Es gibt zahlreiche Klagen über die Zustände in der Industrieregion, aus der 70 Prozent der sambischen Exporte kommen. Das betrifft vor allem die Arbeitnehmerrechte, wie Cosmas Mukuka klagt. Der Generalsekretär des Zambia Congress of Trade Unions verweist auf private chinesische Unternehmen, die sich – im Schatten der Bergbaumultis operierend – nicht an die Empfehlungen der Internationalen Arbeitsorganisation halten.
Als Donald Trumps Sicherheitsberater John Bolton im Dezember 2018 die neue Afrikastrategie der US-Administration präsentierte, behauptete er, China plane die Übernahme von Staatsbetrieben in Sambia, falls die Regierung in Lusaka ihre Schulden nicht bedienen würde.1 Dieser Vorwurf war kurz zuvor in der Zeitschrift Africa Confidential aufgetaucht. Demnach stehe der staatliche Stromversorger Zesco „in Übernahmeverhandlungen mit einer chinesischen Firma“, sodass man „die Aneignung strategischer Infrastruktur und einen möglichen Verlust staatlicher Souveränität“ befürchten müsse.2
In der Tat ist Sambias Staatsverschuldung seit 2011 dramatisch angewachsen: von 1,9 Milliarden auf fast 10 Milliarden US-Dollar Ende 2018. Damit beläuft sie sich aktuell auf rund 35 Prozent des Bruttoinlandsprodukts. Sambia ist die drittgrößte Volkswirtschaft im südlichen Afrika und der zweitgrößte afrikanische Kupferproduzent. Zugleich ist das Land ein exemplarisches Opfer der „chinesischen Schuldenfalle“, in der gegenwärtig 15 afrikanische Staaten gefangen sind, allen voran die Republik Dschibuti und die Republik Kongo (Kongo-Brazzaville).
Auf dem „Belt & Road“-Forum zur Neuen Seidenstraße, das im April 2018 in Peking stattfand, gab die damalige IWF-Chefin Christine Lagarde zu bedenken: Die chinesische Wirtschaftshilfe für Afrika könne einerseits die nötigen Infrastrukturen finanzieren, andererseits könnten solche Regierungspartnerschaften auch „zu einem problematischen Schuldenwachstum führen“ und damit den Spielraum für andere Ausgaben einengen. Im Frühjahr 2018 verweigerte der IWF der sambischen Regierung eine Anleihe über 1,3 Milliarden Dollar, mit der Begründung, deren Kreditpläne würden „die Schuldentragfähigkeit des Landes auf Dauer beeinträchtigen und die volkswirtschaftliche Stabilität des Landes untergraben“.

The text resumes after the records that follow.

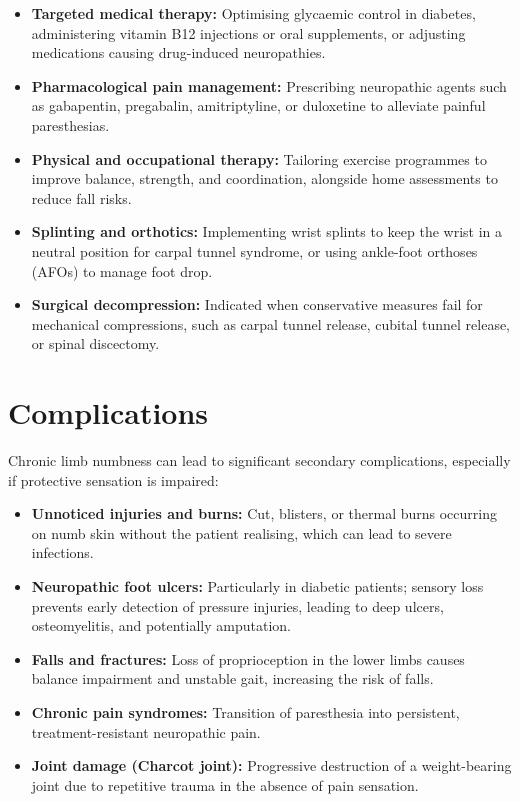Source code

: \begin{itemize}
    \item \textbf{Targeted medical therapy:} Optimising glycaemic control in diabetes, administering vitamin B12 injections or oral supplements, or adjusting medications causing drug-induced neuropathies.
    \item \textbf{Pharmacological pain management:} Prescribing neuropathic agents such as gabapentin, pregabalin, amitriptyline, or duloxetine to alleviate painful paresthesias.
    \item \textbf{Physical and occupational therapy:} Tailoring exercise programmes to improve balance, strength, and coordination, alongside home assessments to reduce fall risks.
    \item \textbf{Splinting and orthotics:} Implementing wrist splints to keep the wrist in a neutral position for carpal tunnel syndrome, or using ankle-foot orthoses (AFOs) to manage foot drop.
    \item \textbf{Surgical decompression:} Indicated when conservative measures fail for mechanical compressions, such as carpal tunnel release, cubital tunnel release, or spinal discectomy.
\end{itemize}

\section*{Complications}
Chronic limb numbness can lead to significant secondary complications, especially if protective sensation is impaired:

\begin{itemize}
    \item \textbf{Unnoticed injuries and burns:} Cut, blisters, or thermal burns occurring on numb skin without the patient realising, which can lead to severe infections.
    \item \textbf{Neuropathic foot ulcers:} Particularly in diabetic patients; sensory loss prevents early detection of pressure injuries, leading to deep ulcers, osteomyelitis, and potentially amputation.
    \item \textbf{Falls and fractures:} Loss of proprioception in the lower limbs causes balance impairment and unstable gait, increasing the risk of falls.
    \item \textbf{Chronic pain syndromes:} Transition of paresthesia into persistent, treatment-resistant neuropathic pain.
    \item \textbf{Joint damage (Charcot joint):} Progressive destruction of a weight-bearing joint due to repetitive trauma in the absence of pain sensation.
\end{itemize}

Die Regierung beklagte sich daraufhin über die negative Propaganda des IWF. Howman Lusambo, Minister für die Provinz Lusaka3 , behauptet, Washington führe im Zuge des Handelskriegs mit Peking eine Desinformationskampagne, die von den internationalen Finanzinstitutionen unterstützt werde. Nach den Daten der sambischen Finanzverwaltung hält China nur 30 Prozent der Staatsschulden, der Rest liege bei multilateralen Gläubigerinstitutionen und Geschäftsbanken oder werde auf dem internationalen Anleihemarkt gehandelt.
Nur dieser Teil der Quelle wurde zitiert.